### TASK STATEMENT
Below are lines of data, and only some are wanted. Please repeat exactly those from the line that has "adjoint 关系本身已经含 RH。" through the line that has "collective frame 或外部周期信息。".

[Stored data]
+ + + + +

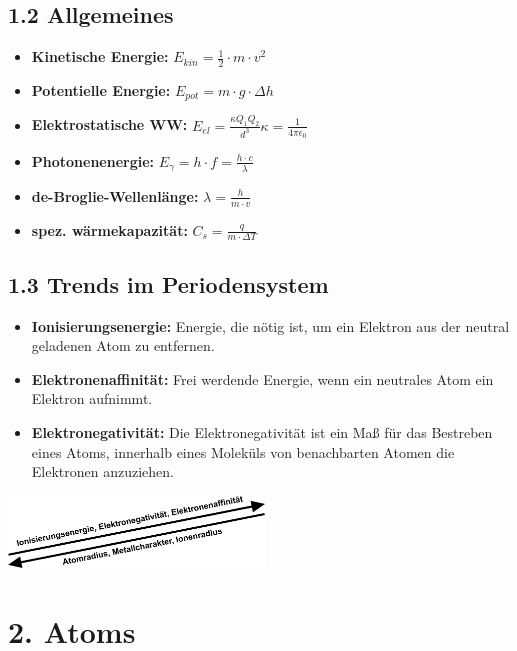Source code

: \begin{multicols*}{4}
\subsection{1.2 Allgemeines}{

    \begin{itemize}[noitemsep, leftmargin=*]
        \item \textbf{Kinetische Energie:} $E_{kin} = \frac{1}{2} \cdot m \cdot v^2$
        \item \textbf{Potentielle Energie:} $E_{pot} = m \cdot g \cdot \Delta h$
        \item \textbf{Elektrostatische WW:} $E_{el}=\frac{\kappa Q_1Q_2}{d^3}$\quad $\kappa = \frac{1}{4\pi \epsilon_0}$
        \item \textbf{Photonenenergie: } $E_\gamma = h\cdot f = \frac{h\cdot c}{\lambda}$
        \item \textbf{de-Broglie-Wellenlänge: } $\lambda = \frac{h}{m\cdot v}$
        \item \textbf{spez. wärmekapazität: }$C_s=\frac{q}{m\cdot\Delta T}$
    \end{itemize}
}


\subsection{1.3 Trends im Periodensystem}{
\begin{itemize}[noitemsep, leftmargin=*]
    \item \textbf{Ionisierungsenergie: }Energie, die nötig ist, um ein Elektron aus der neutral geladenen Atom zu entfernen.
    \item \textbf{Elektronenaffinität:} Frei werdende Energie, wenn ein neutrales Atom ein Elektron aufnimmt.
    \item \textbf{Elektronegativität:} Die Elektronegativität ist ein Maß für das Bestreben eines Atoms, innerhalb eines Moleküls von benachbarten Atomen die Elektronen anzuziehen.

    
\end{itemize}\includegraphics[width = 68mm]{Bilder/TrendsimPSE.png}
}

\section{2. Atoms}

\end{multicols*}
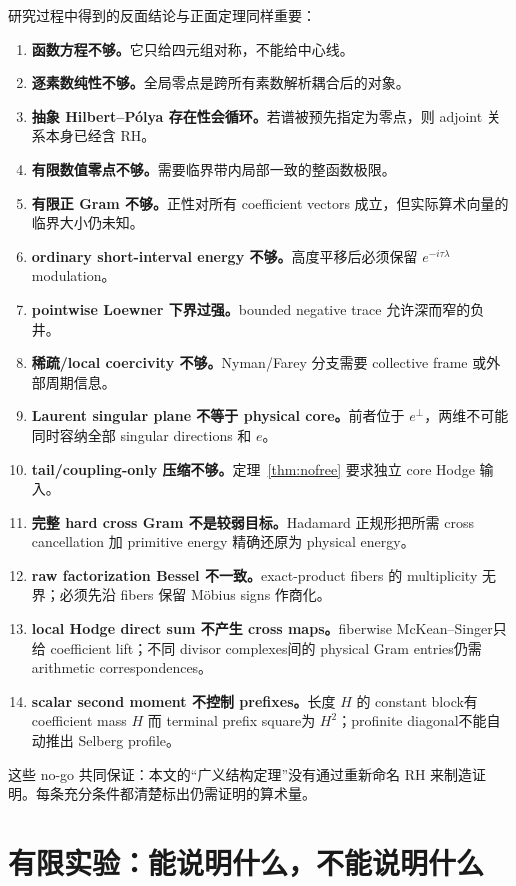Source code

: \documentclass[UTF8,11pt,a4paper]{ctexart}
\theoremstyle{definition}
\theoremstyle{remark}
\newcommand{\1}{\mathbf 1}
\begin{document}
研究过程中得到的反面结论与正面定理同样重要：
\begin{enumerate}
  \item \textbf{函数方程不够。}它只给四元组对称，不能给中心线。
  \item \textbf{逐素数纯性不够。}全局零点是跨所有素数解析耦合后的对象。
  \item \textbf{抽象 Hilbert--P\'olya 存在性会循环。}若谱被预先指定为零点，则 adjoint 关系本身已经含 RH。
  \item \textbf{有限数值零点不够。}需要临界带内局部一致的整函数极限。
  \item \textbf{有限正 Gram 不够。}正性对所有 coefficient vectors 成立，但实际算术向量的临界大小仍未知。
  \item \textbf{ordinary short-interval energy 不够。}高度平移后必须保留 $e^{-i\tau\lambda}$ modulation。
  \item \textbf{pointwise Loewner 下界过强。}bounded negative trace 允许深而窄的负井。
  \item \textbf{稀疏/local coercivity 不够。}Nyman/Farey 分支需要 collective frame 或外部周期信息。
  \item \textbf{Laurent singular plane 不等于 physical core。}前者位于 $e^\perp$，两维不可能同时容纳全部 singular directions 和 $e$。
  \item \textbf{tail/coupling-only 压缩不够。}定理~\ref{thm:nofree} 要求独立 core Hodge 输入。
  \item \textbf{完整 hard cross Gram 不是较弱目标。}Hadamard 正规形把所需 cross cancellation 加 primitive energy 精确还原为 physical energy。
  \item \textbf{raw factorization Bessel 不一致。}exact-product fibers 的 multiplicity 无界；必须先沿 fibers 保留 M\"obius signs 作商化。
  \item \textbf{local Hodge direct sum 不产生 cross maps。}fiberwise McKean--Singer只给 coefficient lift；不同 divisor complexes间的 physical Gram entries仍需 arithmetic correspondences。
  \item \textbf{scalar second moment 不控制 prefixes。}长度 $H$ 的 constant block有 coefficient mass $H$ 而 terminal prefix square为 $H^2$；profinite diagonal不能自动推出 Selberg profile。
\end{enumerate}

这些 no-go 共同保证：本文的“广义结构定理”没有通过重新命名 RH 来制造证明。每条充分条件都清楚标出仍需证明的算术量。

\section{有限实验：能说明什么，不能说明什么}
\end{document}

+ + + + +

### TASK RESPONSE
  \item \textbf{抽象 Hilbert--P\'olya 存在性会循环。}若谱被预先指定为零点，则 adjoint 关系本身已经含 RH。
  \item \textbf{有限数值零点不够。}需要临界带内局部一致的整函数极限。
  \item \textbf{有限正 Gram 不够。}正性对所有 coefficient vectors 成立，但实际算术向量的临界大小仍未知。
  \item \textbf{ordinary short-interval energy 不够。}高度平移后必须保留 $e^{-i\tau\lambda}$ modulation。
  \item \textbf{pointwise Loewner 下界过强。}bounded negative trace 允许深而窄的负井。
  \item \textbf{稀疏/local coercivity 不够。}Nyman/Farey 分支需要 collective frame 或外部周期信息。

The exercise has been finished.